Give back, exactly as written, the lines from the first line of the data below through the line with "2. **Thread-Safe Operations**: Add", and omit the pictures.

======== Information

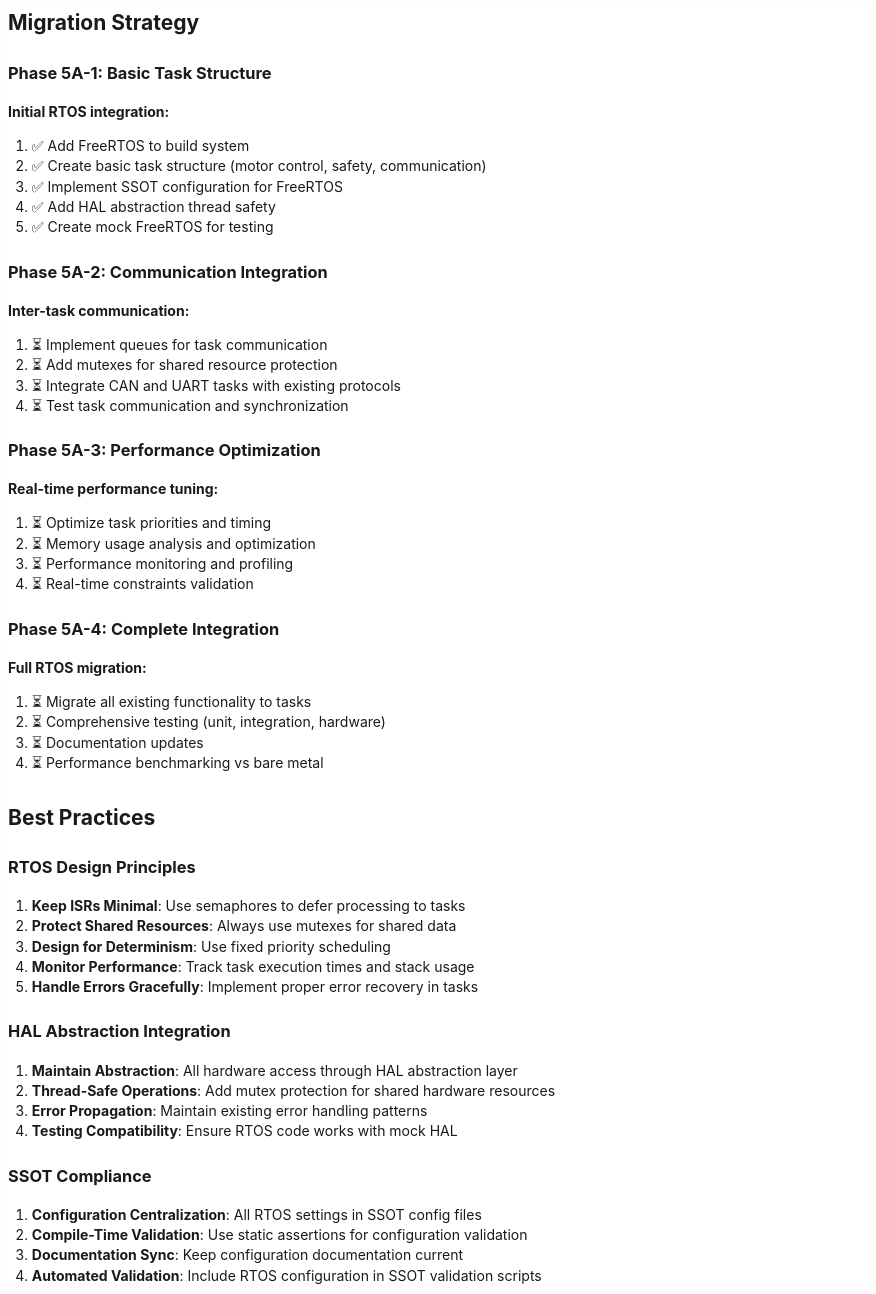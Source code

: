 ## Migration Strategy

### Phase 5A-1: Basic Task Structure
**Initial RTOS integration:**
1. ✅ Add FreeRTOS to build system
2. ✅ Create basic task structure (motor control, safety, communication)
3. ✅ Implement SSOT configuration for FreeRTOS
4. ✅ Add HAL abstraction thread safety
5. ✅ Create mock FreeRTOS for testing

### Phase 5A-2: Communication Integration
**Inter-task communication:**
1. ⏳ Implement queues for task communication
2. ⏳ Add mutexes for shared resource protection
3. ⏳ Integrate CAN and UART tasks with existing protocols
4. ⏳ Test task communication and synchronization

### Phase 5A-3: Performance Optimization
**Real-time performance tuning:**
1. ⏳ Optimize task priorities and timing
2. ⏳ Memory usage analysis and optimization
3. ⏳ Performance monitoring and profiling
4. ⏳ Real-time constraints validation

### Phase 5A-4: Complete Integration
**Full RTOS migration:**
1. ⏳ Migrate all existing functionality to tasks
2. ⏳ Comprehensive testing (unit, integration, hardware)
3. ⏳ Documentation updates
4. ⏳ Performance benchmarking vs bare metal

## Best Practices

### RTOS Design Principles
1. **Keep ISRs Minimal**: Use semaphores to defer processing to tasks
2. **Protect Shared Resources**: Always use mutexes for shared data
3. **Design for Determinism**: Use fixed priority scheduling
4. **Monitor Performance**: Track task execution times and stack usage
5. **Handle Errors Gracefully**: Implement proper error recovery in tasks

### HAL Abstraction Integration
1. **Maintain Abstraction**: All hardware access through HAL abstraction layer
2. **Thread-Safe Operations**: Add mutex protection for shared hardware resources
3. **Error Propagation**: Maintain existing error handling patterns
4. **Testing Compatibility**: Ensure RTOS code works with mock HAL

### SSOT Compliance
1. **Configuration Centralization**: All RTOS settings in SSOT config files
2. **Compile-Time Validation**: Use static assertions for configuration validation
3. **Documentation Sync**: Keep configuration documentation current
4. **Automated Validation**: Include RTOS configuration in SSOT validation scripts
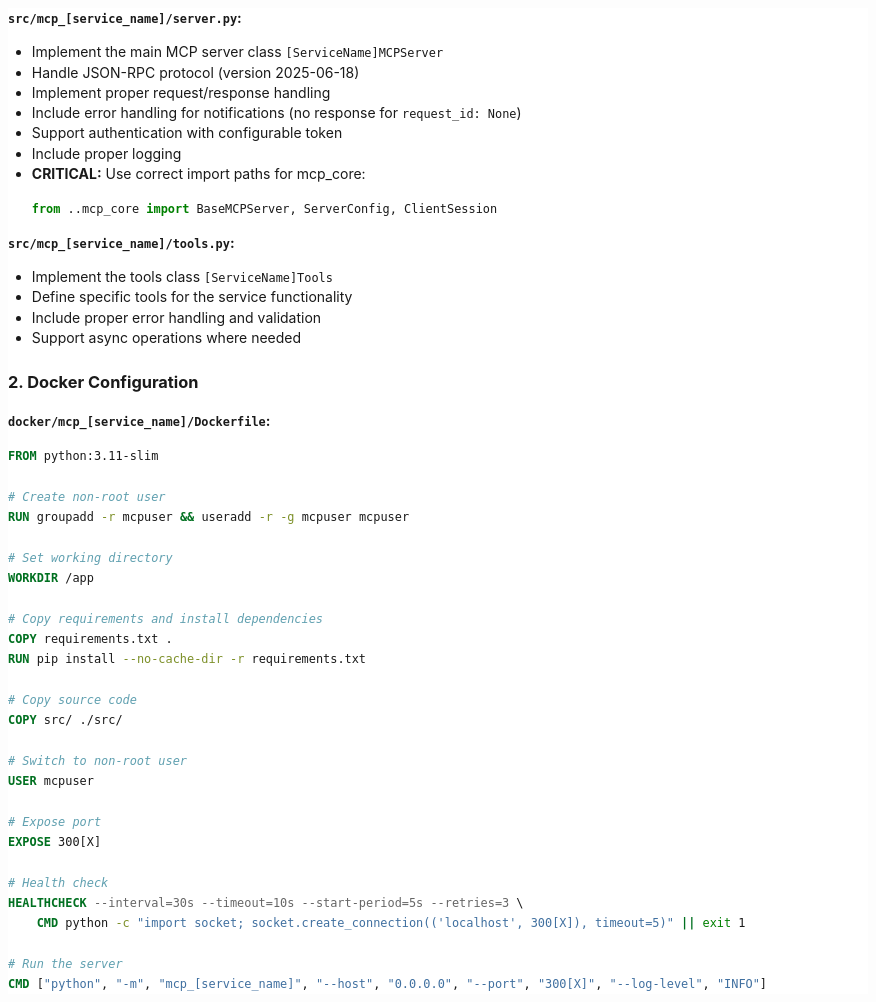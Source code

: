 **`src/mcp_[service_name]/server.py`:**
- Implement the main MCP server class `[ServiceName]MCPServer`
- Handle JSON-RPC protocol (version 2025-06-18)
- Implement proper request/response handling
- Include error handling for notifications (no response for `request_id: None`)
- Support authentication with configurable token
- Include proper logging
- **CRITICAL:** Use correct import paths for mcp_core:
  ```python
  from ..mcp_core import BaseMCPServer, ServerConfig, ClientSession
  ```

**`src/mcp_[service_name]/tools.py`:**
- Implement the tools class `[ServiceName]Tools`
- Define specific tools for the service functionality
- Include proper error handling and validation
- Support async operations where needed

### 2. Docker Configuration

**`docker/mcp_[service_name]/Dockerfile`:**
```dockerfile
FROM python:3.11-slim

# Create non-root user
RUN groupadd -r mcpuser && useradd -r -g mcpuser mcpuser

# Set working directory
WORKDIR /app

# Copy requirements and install dependencies
COPY requirements.txt .
RUN pip install --no-cache-dir -r requirements.txt

# Copy source code
COPY src/ ./src/

# Switch to non-root user
USER mcpuser

# Expose port
EXPOSE 300[X]

# Health check
HEALTHCHECK --interval=30s --timeout=10s --start-period=5s --retries=3 \
    CMD python -c "import socket; socket.create_connection(('localhost', 300[X]), timeout=5)" || exit 1

# Run the server
CMD ["python", "-m", "mcp_[service_name]", "--host", "0.0.0.0", "--port", "300[X]", "--log-level", "INFO"]
```
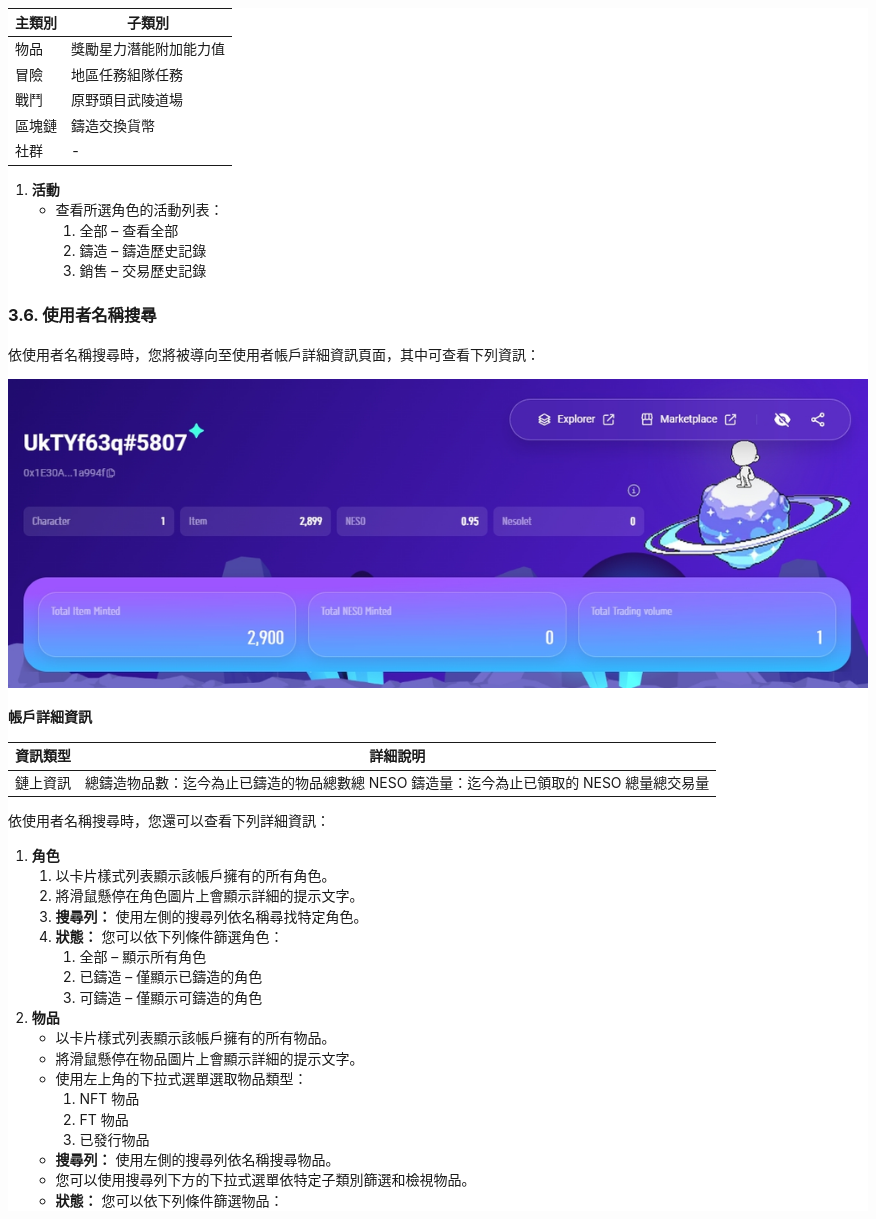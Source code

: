 | 主類別 | 子類別         |
| --- | ----------- |
| 物品  | 獎勵星力潛能附加能力值 |
| 冒險  | 地區任務組隊任務    |
| 戰鬥  | 原野頭目武陵道場    |
| 區塊鏈 | 鑄造交換貨幣      |
| 社群  | -           |

1. **活動**
   * 查看所選角色的活動列表：
     1. 全部 – 查看全部
     2. 鑄造 – 鑄造歷史記錄
     3. 銷售 – 交易歷史記錄

### 3.6. 使用者名稱搜尋

依使用者名稱搜尋時，您將被導向至使用者帳戶詳細資訊頁面，其中可查看下列資訊：

![](../../.gitbook/assets/image_1747236430774_703.png)

**帳戶詳細資訊**

| 資訊類型 | 詳細說明                                               |
| ---- | -------------------------------------------------- |
| 鏈上資訊 | 總鑄造物品數：迄今為止已鑄造的物品總數總 NESO 鑄造量：迄今為止已領取的 NESO 總量總交易量 |

依使用者名稱搜尋時，您還可以查看下列詳細資訊：

1. **角色**
   1. 以卡片樣式列表顯示該帳戶擁有的所有角色。
   2. 將滑鼠懸停在角色圖片上會顯示詳細的提示文字。
   3. **搜尋列：** 使用左側的搜尋列依名稱尋找特定角色。
   4. **狀態：** 您可以依下列條件篩選角色：
      1. 全部 – 顯示所有角色
      2. 已鑄造 – 僅顯示已鑄造的角色
      3. 可鑄造 – 僅顯示可鑄造的角色
2. **物品**
   * 以卡片樣式列表顯示該帳戶擁有的所有物品。
   * 將滑鼠懸停在物品圖片上會顯示詳細的提示文字。
   * 使用左上角的下拉式選單選取物品類型：
     1. NFT 物品
     2. FT 物品
     3. 已發行物品
   * **搜尋列：** 使用左側的搜尋列依名稱搜尋物品。
   * 您可以使用搜尋列下方的下拉式選單依特定子類別篩選和檢視物品。
   * **狀態：** 您可以依下列條件篩選物品：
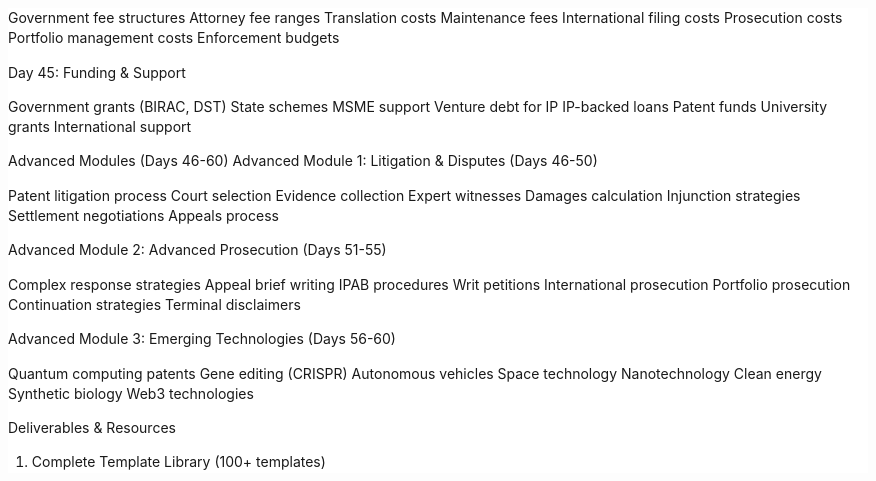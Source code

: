 Government fee structures
Attorney fee ranges
Translation costs
Maintenance fees
International filing costs
Prosecution costs
Portfolio management costs
Enforcement budgets

Day 45: Funding & Support

Government grants (BIRAC, DST)
State schemes
MSME support
Venture debt for IP
IP-backed loans
Patent funds
University grants
International support

Advanced Modules (Days 46-60)
Advanced Module 1: Litigation & Disputes (Days 46-50)

Patent litigation process
Court selection
Evidence collection
Expert witnesses
Damages calculation
Injunction strategies
Settlement negotiations
Appeals process

Advanced Module 2: Advanced Prosecution (Days 51-55)

Complex response strategies
Appeal brief writing
IPAB procedures
Writ petitions
International prosecution
Portfolio prosecution
Continuation strategies
Terminal disclaimers

Advanced Module 3: Emerging Technologies (Days 56-60)

Quantum computing patents
Gene editing (CRISPR)
Autonomous vehicles
Space technology
Nanotechnology
Clean energy
Synthetic biology
Web3 technologies

Deliverables & Resources
1. Complete Template Library (100+ templates)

================

## Your response:
Source code

: ## Migration Strategy

### Phase 5A-1: Basic Task Structure
**Initial RTOS integration:**
1. ✅ Add FreeRTOS to build system
2. ✅ Create basic task structure (motor control, safety, communication)
3. ✅ Implement SSOT configuration for FreeRTOS
4. ✅ Add HAL abstraction thread safety
5. ✅ Create mock FreeRTOS for testing

### Phase 5A-2: Communication Integration
**Inter-task communication:**
1. ⏳ Implement queues for task communication
2. ⏳ Add mutexes for shared resource protection
3. ⏳ Integrate CAN and UART tasks with existing protocols
4. ⏳ Test task communication and synchronization

### Phase 5A-3: Performance Optimization
**Real-time performance tuning:**
1. ⏳ Optimize task priorities and timing
2. ⏳ Memory usage analysis and optimization
3. ⏳ Performance monitoring and profiling
4. ⏳ Real-time constraints validation

### Phase 5A-4: Complete Integration
**Full RTOS migration:**
1. ⏳ Migrate all existing functionality to tasks
2. ⏳ Comprehensive testing (unit, integration, hardware)
3. ⏳ Documentation updates
4. ⏳ Performance benchmarking vs bare metal

## Best Practices

### RTOS Design Principles
1. **Keep ISRs Minimal**: Use semaphores to defer processing to tasks
2. **Protect Shared Resources**: Always use mutexes for shared data
3. **Design for Determinism**: Use fixed priority scheduling
4. **Monitor Performance**: Track task execution times and stack usage
5. **Handle Errors Gracefully**: Implement proper error recovery in tasks

### HAL Abstraction Integration
1. **Maintain Abstraction**: All hardware access through HAL abstraction layer
2. **Thread-Safe Operations**: Add mutex protection for shared hardware resources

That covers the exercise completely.